Before I started, I was freaking out a little. How do you even start something like this? My last round of revisions was much less intensive - trim the fat, add in some new scenes, and make sure everything was consistent. But that was before anyone else had seen it, so naturally my WIP was still a mess.

I decided the very first thing I needed to do was make a list. I thought this would be the best course of action for several reasons:
  1. I love lists.
  2. A list would help me organize my thoughts, and get down all the major revisions I wanted to do in one quick cheat-sheet. That way I could easily reference it as I went to make sure that it all matched up. 
  3. But mostly I just love lists - especially the part where I get to cross things off. (I even sometimes put things on lists that I already have or that I've already done just so that I can cross them off.)
So I headed into my office for an assortment of colorful Sharpies and index cards. We didn't have index cards, but we did have bright pink shimmery envelopes left over from my wedding, which already have our wedding monogram on them (complete with date) and therefore can never be used again, but like a hoarder I refuse to throw them away (even though they were hella cheap) because I am convinced they will come in handy some day - and today they did.

I used one envelope for plot changes, and one for character changes. I'm going to start with a plot pass, and work my way through the end of the book, cleaning up all the messy ends that don't make sense with my new direction. Then I'll go back through and look at my new character directions and make sure every thing every character says and does matches exactly with their intentions. And hopefully my plan of attack will work and get me a totally, 100% shiny novel by SCBWI-LA. Which is a little less than two months away. 

I better get revising.

So, that's my plan of attack. How do you handle major revisions?


  1. This is about how I would do it -- Lists, lists, lists! I make my lists with little boxes so I can make check marks or (even more fun) giant X marks so I feel accomplished.

    I actually need to do the exact same thing, too... But first I need to do the whole "other people look at my WiP" part... *cringes*

  2. I love lists. This love also ties in with my other love- stationary! There's nothing quite like scribbling a new list in a brand new notebook to make a stationary addict smile. It makes me feel so snazzy and organised...even if I am just procrastinating.

  3. Great idea. I have the first draft of my ya novel outlined on note cards. Makes things a little easier to know what is going on for rewriting and revising.

  4. sounds like a really good plan!
    i might borrow that idea when i finally finish my first draft and get on to doing the revisions.

  5. oooh - Lists make things so much easier

  6. I'm getting ready to do a major revision on my first MS. I might steal some of your tips because I've yet to figure out how to tackle it.

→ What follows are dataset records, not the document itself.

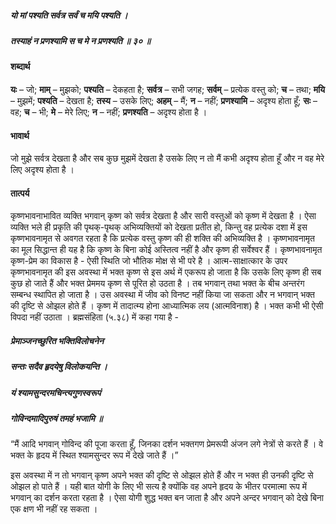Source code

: ##### यो मां पश्यति सर्वत्र सर्वं च मयि पश्यति ।
##### तस्याहं न प्रणश्यामि स च मे न प्रणश्यति ॥ ३० ॥

#### शब्दार्थ

**यः** – जो; **माम्** – मुझको; **पश्यति** – देकहता है; **सर्वत्र** – सभी जगह; **सर्वम्** – प्रत्येक वस्तु को; **च** – तथा; **मयि** – मुझमें; **पश्यति** – देखता है; **तस्य** – उसके लिए; **अहम्** – मैं; **न** – नहीं; **प्रणश्यामि** – अदृश्य होता हूँ; **सः** – वह; **च** – भी; **मे** – मेरे लिए; **न** – नहीं; **प्रणश्यति** – अदृश्य होता है ।

#### भावार्थ

जो मुझे सर्वत्र देखता है और सब कुछ मुझमें देखता है उसके लिए न तो मैं कभी अदृश्य होता हूँ और न वह मेरे लिए अदृश्य होता है ।

#### तात्पर्य

कृष्णभावनाभावित व्यक्ति भगवान् कृष्ण को सर्वत्र देखता है और सारी वस्तुओं को कृष्ण में देखता है । ऐसा व्यक्ति भले ही प्रकृति की पृथक्-पृथक् अभिव्यक्तियों को देखता प्रतीत हो, किन्तु वह प्रत्येक दशा में इस कृष्णभावनामृत से अवगत रहता है कि प्रत्येक वस्तु कृष्ण की ही शक्ति की अभिव्यक्ति है । कृष्णभावनामृत का मूल सिद्धान्त ही यह है कि कृष्ण के बिना कोई अस्तित्व नहीं है और कृष्ण ही सर्वेश्वर हैं । कृष्णभावनामृत कृष्ण-प्रेम का विकास है - ऐसी स्थिति जो भौतिक मोक्ष से भी परे है । आत्म-साक्षात्कार के उपर कृष्णभावनामृत की इस अवस्था में भक्त कृष्ण से इस अर्थ में एकरूप हो जाता है कि उसके लिए कृष्ण ही सब कुछ हो जाते हैं और भक्त प्रेममय कृष्ण से पूरित हो उठता है । तब भगवान् तथा भक्त के बीच अन्तरंग सम्बन्ध स्थापित हो जाता है । उस अवस्था में जीव को विनष्ट नहीं किया जा सकता और न भगवान् भक्त की दृष्टि से ओझल होते हैं । कृष्ण में तादात्म्य होना आध्यात्मिक लय (आत्मविनाश) है । भक्त कभी भी ऐसी विपदा नहीं उठाता । ब्रह्मसंहिता (५.३८) में कहा गया है -

##### प्रेमाञ्जनच्छुरित भक्तिविलोचनेन
##### सन्तः सदैव हृदयेषु विलोकयन्ति ।
##### यं श्यामसुन्दरमचिन्त्यगुणस्वरूपं
##### गोविन्दमादिपुरुषं तमहं भजामि ॥

“मैं आदि भगवान् गोविन्द की पूजा करता हूँ, जिनका दर्शन भक्तगण प्रेमरूपी अंजन लगे नेत्रों से करते हैं । वे भक्त के हृदय में स्थित श्यामसुन्दर रूप में देखे जाते हैं ।”

इस अवस्था में न तो भगवान् कृष्ण अपने भक्त की दृष्टि से ओझल होते हैं और न भक्त ही उनकी दृष्टि से ओझल हो पाते हैं । यही बात योगी के लिए भी सत्य है क्योंकि वह अपने हृदय के भीतर परमात्मा रूप में भगवान् का दर्शन करता रहता है । ऐसा योगी शुद्ध भक्त बन जाता है और अपने अन्दर भगवान् को देखे बिना एक क्षण भी नहीं रह सकता ।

    Have a lovely weekend!

  7. Sarah - My crit partners helped me so much with my WIP, and continue to help me. Seriously, I know it's scary, but it will change your book for the better. DO IT. (Said with love and encouragement, of course.)

    Sophie - I agree. I spend 95% of my day unorganized, but the list makes me feel accomplished.

    Dawn - Definitely agree, though I never outlined this novel. I'm going to give outlining a try with my next one, though!

    mi - Borrow away!

    Falen - Woot! List lovers unite!

    Karen - I sat on this one for a long time before I finally got into the heavy editing. Being organized is helping a lot!

  8. Those are some really heavy changes, and your plans sound awesome. Good luck!

  9. I have to say that I do not do lists too much but it makes sense with what you're doing. Sometimes with plots I do check-lists so I guess there is a list involved.

    I map things out. However, this is a great plan of attack when it comes to re-editing and fixing a novel. Re-writing entire novels are hard and often times inadvisable, unless there is no hope for the previous.

    It sounds awesome what you're doing and I wish you luck on it. Keep us informed.